Um dos assuntos que tem chamado à atenção trata da decantada diminuição da maioridade civil. Felicidade para alguns, tristeza para outros. Em comum, a euforia. No Código anterior, tinha-se como maior quem alcançava a idade de 21 anos, enquanto que na sistemática atual, aos 18 anos, esta maioridade resta atingida.

Vale dizer que no art. 4o do Código Civil, estão listados os relativamente incapazes para “certos atos da vida civil”, enquanto que no artigo seguinte, fixou-se a maioridade aos 18 anos, dando aptidão à consecução de atos civis, todos. Não se pode deixar de ver que no caso do art. 4o foi deixada uma lacuna, posto que não foram especificados quais seriam aqueles atos, o que não deixa de ser mais uma dificuldade, relacionada inclusive, com a assistência e/ou representação desses menores, pelos pais.

Com este novo regramento, surgiram duas dúvidas imediatas: a primeira direcionada ao direito penal, cujo Código respectivo dispõe sobre a imputabilidade somente aos 21 anos, e a segunda, relacionada ao Estatuto da Criança e do Adolescente – ECA, que em seus artigos também faz referência à mesma idade supramencionada, em conformidade, portanto, com o antigo texto civil existente. Revogados estariam as leis anteriores que tratam de diferentes idades, em razão do novo código civil?

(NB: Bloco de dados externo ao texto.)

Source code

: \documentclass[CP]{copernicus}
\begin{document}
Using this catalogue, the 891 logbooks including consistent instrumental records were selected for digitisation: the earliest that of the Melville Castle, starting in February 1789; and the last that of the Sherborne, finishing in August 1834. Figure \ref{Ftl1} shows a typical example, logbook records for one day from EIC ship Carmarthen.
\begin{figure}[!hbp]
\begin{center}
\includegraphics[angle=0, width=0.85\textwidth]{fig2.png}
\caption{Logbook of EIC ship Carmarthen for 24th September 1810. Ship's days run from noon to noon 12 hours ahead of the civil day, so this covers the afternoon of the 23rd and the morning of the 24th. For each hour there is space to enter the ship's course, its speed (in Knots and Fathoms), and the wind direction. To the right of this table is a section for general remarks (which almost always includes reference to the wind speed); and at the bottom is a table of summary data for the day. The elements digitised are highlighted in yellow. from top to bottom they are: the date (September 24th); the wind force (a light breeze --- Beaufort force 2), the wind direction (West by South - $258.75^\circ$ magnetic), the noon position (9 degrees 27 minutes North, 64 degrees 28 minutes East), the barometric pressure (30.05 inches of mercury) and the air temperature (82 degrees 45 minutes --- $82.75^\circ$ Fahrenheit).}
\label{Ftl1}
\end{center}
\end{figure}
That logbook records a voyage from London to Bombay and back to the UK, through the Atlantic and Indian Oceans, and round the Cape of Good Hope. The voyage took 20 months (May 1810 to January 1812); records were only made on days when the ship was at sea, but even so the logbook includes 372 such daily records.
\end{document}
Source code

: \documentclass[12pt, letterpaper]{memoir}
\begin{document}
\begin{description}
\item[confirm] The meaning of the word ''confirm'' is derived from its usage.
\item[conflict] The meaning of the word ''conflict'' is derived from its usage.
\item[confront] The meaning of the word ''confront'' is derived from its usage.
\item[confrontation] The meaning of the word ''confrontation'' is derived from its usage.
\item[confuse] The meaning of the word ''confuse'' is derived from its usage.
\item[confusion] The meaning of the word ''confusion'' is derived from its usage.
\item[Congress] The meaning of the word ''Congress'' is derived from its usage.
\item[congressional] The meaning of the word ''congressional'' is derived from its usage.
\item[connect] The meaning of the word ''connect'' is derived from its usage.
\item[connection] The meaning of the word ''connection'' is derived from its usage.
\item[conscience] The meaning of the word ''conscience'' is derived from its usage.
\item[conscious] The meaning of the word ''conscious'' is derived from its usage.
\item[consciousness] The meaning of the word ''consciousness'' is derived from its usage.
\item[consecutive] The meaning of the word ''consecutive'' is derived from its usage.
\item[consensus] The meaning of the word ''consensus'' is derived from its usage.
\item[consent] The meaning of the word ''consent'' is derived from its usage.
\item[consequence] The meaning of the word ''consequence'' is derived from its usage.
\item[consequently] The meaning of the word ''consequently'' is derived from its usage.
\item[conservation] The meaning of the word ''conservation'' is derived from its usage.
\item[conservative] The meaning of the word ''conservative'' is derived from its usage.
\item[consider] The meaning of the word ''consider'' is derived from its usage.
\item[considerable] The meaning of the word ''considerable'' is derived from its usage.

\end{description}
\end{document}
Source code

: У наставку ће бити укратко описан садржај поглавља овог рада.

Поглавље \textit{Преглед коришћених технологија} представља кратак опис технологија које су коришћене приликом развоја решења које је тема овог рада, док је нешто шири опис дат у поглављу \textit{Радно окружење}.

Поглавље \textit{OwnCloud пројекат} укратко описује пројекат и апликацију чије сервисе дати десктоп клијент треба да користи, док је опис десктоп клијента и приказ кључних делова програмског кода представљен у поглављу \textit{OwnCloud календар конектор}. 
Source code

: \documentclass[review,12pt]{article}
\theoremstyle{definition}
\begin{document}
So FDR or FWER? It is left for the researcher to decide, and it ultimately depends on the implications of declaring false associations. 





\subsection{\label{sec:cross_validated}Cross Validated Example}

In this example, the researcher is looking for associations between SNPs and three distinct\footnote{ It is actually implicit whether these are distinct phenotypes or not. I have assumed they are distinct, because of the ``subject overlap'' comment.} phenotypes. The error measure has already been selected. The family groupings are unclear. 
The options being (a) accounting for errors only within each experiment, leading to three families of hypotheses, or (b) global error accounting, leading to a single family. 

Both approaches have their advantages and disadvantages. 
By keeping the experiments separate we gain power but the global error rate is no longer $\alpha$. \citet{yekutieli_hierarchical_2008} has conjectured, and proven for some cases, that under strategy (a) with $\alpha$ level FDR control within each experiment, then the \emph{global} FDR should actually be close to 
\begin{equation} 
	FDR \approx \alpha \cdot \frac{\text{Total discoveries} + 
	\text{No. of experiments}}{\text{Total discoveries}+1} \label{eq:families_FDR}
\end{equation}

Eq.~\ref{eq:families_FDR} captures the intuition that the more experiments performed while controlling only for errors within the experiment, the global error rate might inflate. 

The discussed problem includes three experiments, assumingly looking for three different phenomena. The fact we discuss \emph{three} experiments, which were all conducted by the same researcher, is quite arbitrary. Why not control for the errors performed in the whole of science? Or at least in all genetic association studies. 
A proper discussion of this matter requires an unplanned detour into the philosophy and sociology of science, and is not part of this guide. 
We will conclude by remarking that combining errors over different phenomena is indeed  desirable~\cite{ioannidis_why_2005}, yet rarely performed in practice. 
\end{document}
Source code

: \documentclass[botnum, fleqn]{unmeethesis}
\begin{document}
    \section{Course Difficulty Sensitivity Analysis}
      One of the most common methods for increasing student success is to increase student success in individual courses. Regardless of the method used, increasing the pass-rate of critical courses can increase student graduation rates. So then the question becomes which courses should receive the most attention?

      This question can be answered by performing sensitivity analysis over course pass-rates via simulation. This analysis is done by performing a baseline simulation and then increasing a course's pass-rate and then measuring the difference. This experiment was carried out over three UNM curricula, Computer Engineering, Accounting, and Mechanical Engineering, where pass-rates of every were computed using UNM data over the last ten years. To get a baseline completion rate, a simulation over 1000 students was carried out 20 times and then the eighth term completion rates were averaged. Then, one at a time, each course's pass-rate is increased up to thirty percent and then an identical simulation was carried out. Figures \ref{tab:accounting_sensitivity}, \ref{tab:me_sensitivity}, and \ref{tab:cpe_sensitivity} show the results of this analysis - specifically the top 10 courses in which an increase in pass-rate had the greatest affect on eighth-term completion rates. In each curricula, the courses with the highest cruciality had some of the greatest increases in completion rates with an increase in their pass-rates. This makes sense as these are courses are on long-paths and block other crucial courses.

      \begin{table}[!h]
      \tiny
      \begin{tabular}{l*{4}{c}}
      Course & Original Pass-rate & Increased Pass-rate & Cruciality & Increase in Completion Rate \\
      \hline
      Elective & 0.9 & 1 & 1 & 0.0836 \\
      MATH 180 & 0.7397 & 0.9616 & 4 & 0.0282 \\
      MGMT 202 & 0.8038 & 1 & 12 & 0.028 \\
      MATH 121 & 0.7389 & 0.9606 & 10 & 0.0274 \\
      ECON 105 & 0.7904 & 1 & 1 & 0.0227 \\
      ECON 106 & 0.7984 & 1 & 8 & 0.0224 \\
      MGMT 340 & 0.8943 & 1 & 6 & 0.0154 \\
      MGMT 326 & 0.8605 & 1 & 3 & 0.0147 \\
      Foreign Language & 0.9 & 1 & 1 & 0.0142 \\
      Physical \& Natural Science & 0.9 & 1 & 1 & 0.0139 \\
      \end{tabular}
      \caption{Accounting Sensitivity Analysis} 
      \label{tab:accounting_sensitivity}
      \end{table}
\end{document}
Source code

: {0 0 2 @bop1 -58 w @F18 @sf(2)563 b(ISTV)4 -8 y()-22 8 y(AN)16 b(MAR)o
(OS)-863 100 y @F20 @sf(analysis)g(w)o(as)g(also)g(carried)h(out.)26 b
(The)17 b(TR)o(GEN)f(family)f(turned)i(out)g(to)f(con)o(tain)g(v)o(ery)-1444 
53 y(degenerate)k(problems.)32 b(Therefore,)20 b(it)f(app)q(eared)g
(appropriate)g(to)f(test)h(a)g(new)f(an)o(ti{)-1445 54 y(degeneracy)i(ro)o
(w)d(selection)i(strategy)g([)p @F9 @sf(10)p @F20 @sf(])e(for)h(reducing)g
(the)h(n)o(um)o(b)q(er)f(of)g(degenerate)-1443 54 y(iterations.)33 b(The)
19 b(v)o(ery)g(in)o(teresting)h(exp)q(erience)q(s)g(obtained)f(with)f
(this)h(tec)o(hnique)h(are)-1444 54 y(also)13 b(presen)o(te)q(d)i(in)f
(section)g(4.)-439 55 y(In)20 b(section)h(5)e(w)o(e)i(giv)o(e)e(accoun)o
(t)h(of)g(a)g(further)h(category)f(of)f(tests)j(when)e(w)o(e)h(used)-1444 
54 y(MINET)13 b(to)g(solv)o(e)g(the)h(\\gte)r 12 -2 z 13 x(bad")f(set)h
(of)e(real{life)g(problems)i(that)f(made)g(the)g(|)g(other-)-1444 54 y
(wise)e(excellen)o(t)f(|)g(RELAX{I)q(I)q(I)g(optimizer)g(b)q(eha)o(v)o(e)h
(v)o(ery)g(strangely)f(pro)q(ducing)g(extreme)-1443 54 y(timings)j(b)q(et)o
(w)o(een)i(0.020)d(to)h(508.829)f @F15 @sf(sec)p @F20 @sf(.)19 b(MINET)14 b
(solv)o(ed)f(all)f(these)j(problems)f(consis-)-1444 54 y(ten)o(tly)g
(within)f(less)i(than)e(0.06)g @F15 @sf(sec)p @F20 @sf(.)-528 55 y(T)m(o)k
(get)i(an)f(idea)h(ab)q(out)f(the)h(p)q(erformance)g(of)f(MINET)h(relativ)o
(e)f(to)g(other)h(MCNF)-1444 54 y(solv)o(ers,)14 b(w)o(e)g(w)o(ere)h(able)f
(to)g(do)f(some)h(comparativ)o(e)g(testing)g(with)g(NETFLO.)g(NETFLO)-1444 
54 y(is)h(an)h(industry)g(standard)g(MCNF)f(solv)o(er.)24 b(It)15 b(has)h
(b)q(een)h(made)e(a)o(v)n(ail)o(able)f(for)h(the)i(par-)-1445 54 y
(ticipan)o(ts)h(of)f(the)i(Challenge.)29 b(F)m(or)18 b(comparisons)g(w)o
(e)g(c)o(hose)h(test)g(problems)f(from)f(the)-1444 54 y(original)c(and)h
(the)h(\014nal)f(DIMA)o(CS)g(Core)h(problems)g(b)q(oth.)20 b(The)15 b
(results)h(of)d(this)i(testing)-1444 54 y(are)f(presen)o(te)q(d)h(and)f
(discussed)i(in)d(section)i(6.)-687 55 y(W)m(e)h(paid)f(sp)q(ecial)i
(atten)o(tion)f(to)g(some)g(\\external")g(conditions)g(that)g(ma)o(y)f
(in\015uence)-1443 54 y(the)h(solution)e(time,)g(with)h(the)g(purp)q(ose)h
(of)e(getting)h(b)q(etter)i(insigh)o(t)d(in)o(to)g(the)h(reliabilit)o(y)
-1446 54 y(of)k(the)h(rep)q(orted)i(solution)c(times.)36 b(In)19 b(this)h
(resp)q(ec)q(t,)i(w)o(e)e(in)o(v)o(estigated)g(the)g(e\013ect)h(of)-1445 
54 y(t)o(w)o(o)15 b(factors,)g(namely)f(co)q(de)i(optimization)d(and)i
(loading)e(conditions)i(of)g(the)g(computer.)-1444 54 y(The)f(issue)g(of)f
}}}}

Importantes e passíveis de intermináveis estudos, ambas as situações acima elencadas. Contudo, trago à colação mais uma que não se pode esquecer, embora não tenha sido provocada pela entrada em vigor do Código Civil. Trata-se da legislação eleitoral que, seguindo disposição constitucional, definiu em 16 anos a idade limite mínima, para que se possa, mesmo de forma facultativa, começar a exercer a cidadania, através do voto.Neste particular, não cabe aqui confundir, nem muito menos comparar as importâncias dos atos da vida civil, com os atos decorrentes da obtenção da cidadania. Fundamental sim, refletir sobre uma possível incongruência sobre os limites e poderes atribuídos pelo legislador em decorrência da idade, nos mais diversos campos do direito.

Rapidamente passando pelo tema, é interessante lembrar que aos 16 anos, aqueles taxados pelo Código Civil como relativamente incapazes, e que podem praticar somente determinados atos da vida civil (sem especificação de quais sejam), desde que assistidos ou representados, têm, no âmbito eleitoral, o direito de alistar-se e votar sem a necessidade de assistência e por conseqüência, o poder de interpor outras ações de importância fundamental na vida de um país, tal qual a ação popular, que visa o resguardo do patrimônio nacional. Vê-se assim, que nas mãos de um menor com 16 anos, está a titularidade (sem assistência, no entendimento de alguns) ativa para agir.

Causa-me preocupação, portanto, a legislação permitir a um jovem com 16 anos, a ida ao judiciário, na maioria das vezes, sem a maturidade necessária, intentar uma ação que pode mudar os destinos de uma sociedade. Não é ato que influa, prejudique ou ajude somente a ele, mas sim a uma coletividade. É óbvio que existe o Ministério Público. É claro que os juizes e tribunais são competentes, todavia não se pode fugir do poder que goza um relativamente incapaz (para o direito civil), no âmbito eleitoral/constitucional.

Sendo assim, deixo à reflexão daqueles que se interessam à questão posta, continuando a pensar e a procurar subsídios, para que a fixação da permissibilidade de consecução de quaisquer atos que produzam efeitos na seara jurídica seja unificada para todos os ramos do direito, ou quem sabe, revista em alguns deles, atentando-se para o fato de que o discernimento completo das ações as quais se é legitimado é fundamental para a convivência pacífica e sobretudo para o bom andamento de qualquer país.